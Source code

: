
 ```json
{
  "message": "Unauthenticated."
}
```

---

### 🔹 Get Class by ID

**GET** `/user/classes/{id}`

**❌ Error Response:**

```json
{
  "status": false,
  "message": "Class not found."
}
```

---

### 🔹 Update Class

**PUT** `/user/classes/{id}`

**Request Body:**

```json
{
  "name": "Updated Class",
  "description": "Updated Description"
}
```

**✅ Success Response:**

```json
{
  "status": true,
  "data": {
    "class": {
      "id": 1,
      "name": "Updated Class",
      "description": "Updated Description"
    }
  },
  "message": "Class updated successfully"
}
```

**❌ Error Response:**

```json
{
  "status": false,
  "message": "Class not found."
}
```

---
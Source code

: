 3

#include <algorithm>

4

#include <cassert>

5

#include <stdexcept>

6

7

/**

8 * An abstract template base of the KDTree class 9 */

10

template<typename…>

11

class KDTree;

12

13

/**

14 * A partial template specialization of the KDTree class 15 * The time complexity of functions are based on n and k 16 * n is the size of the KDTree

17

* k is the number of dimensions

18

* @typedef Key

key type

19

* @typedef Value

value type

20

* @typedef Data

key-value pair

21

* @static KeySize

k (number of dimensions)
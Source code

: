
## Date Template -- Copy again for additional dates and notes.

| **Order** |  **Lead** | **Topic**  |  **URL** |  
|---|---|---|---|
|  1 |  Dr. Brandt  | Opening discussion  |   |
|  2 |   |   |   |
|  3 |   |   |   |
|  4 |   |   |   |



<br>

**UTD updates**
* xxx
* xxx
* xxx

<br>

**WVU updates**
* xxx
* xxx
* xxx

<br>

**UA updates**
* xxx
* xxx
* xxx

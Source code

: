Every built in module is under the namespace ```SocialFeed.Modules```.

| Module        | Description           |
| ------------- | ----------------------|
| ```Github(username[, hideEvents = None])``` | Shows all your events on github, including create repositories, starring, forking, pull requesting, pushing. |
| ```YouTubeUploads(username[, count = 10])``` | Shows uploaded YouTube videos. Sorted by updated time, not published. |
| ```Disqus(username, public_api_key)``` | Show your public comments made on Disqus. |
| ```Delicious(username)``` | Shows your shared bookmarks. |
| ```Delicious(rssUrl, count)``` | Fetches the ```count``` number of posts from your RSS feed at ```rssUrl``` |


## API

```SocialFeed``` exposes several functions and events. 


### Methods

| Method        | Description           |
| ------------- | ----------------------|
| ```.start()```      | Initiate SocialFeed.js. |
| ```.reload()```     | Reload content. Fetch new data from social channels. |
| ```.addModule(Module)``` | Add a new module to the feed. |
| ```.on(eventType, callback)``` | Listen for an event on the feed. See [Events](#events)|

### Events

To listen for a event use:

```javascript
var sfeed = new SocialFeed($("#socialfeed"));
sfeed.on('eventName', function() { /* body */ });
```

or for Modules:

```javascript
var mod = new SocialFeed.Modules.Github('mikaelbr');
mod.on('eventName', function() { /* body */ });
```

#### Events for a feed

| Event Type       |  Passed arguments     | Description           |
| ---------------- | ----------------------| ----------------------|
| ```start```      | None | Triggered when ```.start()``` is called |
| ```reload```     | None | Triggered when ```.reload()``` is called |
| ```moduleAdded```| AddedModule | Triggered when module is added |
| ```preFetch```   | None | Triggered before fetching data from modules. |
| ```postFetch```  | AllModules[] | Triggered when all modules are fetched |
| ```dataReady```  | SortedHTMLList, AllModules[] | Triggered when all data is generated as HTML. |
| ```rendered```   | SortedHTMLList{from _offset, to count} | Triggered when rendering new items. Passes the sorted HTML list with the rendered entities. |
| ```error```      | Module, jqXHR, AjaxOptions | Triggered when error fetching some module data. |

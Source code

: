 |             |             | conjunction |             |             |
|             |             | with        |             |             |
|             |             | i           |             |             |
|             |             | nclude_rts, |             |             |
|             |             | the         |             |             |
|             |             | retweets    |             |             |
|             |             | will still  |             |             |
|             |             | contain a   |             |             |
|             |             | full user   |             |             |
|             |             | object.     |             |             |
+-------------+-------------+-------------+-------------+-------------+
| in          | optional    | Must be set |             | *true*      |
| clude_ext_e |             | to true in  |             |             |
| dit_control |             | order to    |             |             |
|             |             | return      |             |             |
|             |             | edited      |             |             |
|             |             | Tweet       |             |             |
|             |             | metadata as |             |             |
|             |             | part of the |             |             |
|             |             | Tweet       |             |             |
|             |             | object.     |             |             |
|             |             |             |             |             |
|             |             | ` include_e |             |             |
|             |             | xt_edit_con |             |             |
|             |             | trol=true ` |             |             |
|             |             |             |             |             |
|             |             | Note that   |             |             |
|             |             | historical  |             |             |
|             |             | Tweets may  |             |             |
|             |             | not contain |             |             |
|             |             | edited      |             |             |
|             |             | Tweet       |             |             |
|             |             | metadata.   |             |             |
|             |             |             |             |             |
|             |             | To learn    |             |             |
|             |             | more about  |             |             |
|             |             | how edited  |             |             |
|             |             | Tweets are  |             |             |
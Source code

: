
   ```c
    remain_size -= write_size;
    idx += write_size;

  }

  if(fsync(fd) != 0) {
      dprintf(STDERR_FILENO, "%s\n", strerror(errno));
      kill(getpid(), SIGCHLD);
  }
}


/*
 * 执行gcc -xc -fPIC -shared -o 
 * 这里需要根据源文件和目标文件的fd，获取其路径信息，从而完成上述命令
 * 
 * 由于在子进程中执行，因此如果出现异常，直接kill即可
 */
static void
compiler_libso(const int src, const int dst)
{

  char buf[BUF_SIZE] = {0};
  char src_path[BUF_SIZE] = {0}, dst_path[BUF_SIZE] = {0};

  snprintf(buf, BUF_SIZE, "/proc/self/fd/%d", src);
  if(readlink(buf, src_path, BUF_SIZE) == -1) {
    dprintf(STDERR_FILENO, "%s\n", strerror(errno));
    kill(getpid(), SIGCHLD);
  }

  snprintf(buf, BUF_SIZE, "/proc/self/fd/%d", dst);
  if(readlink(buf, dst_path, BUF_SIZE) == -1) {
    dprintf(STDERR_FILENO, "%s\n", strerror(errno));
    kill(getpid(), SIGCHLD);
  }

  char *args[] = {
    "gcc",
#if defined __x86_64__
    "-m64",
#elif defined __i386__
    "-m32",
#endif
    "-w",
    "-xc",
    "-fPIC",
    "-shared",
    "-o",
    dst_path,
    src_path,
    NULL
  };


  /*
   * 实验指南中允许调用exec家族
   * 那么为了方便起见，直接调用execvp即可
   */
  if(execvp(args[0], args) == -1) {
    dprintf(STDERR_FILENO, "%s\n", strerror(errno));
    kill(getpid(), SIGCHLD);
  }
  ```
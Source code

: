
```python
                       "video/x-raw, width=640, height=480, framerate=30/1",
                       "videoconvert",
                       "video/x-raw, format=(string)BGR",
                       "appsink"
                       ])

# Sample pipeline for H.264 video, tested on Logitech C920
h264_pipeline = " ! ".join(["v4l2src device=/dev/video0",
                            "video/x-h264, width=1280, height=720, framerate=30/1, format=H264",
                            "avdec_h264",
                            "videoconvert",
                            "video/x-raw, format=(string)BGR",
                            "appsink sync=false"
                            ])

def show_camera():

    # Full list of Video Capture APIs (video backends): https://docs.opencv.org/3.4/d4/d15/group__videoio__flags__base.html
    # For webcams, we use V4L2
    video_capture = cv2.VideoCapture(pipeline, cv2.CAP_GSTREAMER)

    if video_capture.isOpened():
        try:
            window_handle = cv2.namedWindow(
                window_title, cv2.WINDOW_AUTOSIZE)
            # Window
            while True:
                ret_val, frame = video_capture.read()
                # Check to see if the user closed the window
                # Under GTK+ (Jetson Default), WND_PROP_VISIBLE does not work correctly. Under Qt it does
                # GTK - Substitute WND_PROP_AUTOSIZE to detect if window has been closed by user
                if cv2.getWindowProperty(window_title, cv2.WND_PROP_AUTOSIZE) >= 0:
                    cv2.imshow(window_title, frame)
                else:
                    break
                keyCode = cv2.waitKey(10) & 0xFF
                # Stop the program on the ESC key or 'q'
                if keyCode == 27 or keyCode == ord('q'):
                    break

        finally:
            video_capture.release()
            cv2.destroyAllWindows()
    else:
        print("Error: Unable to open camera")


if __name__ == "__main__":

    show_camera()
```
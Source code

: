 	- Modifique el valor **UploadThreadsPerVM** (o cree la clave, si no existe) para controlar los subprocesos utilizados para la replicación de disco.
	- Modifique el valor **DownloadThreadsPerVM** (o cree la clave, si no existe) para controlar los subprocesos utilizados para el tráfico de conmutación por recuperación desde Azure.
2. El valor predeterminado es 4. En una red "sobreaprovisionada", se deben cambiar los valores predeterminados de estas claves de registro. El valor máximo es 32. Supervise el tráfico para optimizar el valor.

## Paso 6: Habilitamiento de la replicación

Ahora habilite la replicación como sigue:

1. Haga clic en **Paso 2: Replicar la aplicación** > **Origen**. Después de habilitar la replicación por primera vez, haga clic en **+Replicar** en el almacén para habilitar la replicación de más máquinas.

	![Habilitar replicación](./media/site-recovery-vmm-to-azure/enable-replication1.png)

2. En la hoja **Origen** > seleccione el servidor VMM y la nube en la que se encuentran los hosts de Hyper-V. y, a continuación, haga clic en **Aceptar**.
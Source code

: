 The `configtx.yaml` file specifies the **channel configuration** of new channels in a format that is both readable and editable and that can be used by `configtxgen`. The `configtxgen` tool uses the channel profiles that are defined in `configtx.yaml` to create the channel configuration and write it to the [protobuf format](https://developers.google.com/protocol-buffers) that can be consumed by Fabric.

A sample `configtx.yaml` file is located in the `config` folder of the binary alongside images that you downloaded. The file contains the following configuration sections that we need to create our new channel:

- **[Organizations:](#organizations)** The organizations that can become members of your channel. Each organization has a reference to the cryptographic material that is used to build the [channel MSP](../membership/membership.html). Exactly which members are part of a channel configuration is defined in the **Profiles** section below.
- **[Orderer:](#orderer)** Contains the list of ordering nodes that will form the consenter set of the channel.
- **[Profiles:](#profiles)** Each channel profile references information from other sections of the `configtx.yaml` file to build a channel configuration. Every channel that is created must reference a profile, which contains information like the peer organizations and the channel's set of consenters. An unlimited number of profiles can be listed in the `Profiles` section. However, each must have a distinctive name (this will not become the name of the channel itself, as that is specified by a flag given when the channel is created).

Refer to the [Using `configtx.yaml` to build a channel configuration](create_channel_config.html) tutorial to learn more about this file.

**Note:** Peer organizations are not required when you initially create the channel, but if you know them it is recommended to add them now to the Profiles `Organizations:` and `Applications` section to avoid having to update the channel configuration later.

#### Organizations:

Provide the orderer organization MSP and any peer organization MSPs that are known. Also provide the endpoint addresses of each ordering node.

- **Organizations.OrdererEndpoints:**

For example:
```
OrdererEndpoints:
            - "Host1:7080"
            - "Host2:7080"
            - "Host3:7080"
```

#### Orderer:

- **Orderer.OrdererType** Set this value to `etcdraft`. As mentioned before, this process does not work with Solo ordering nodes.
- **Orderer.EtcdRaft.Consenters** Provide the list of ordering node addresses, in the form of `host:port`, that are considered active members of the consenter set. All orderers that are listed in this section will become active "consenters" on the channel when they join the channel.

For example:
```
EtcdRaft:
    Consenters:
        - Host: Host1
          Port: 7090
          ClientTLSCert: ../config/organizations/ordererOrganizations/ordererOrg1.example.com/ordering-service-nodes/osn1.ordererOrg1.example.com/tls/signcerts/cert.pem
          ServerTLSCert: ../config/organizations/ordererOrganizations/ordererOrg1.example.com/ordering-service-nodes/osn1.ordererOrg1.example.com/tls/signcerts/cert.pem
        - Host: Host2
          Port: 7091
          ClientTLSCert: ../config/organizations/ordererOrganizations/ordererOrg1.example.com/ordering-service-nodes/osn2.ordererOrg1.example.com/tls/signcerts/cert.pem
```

About this task: Looking at the entries above, how many lines contain "tráfico"? State the number and nothing more.

Worked solution: 2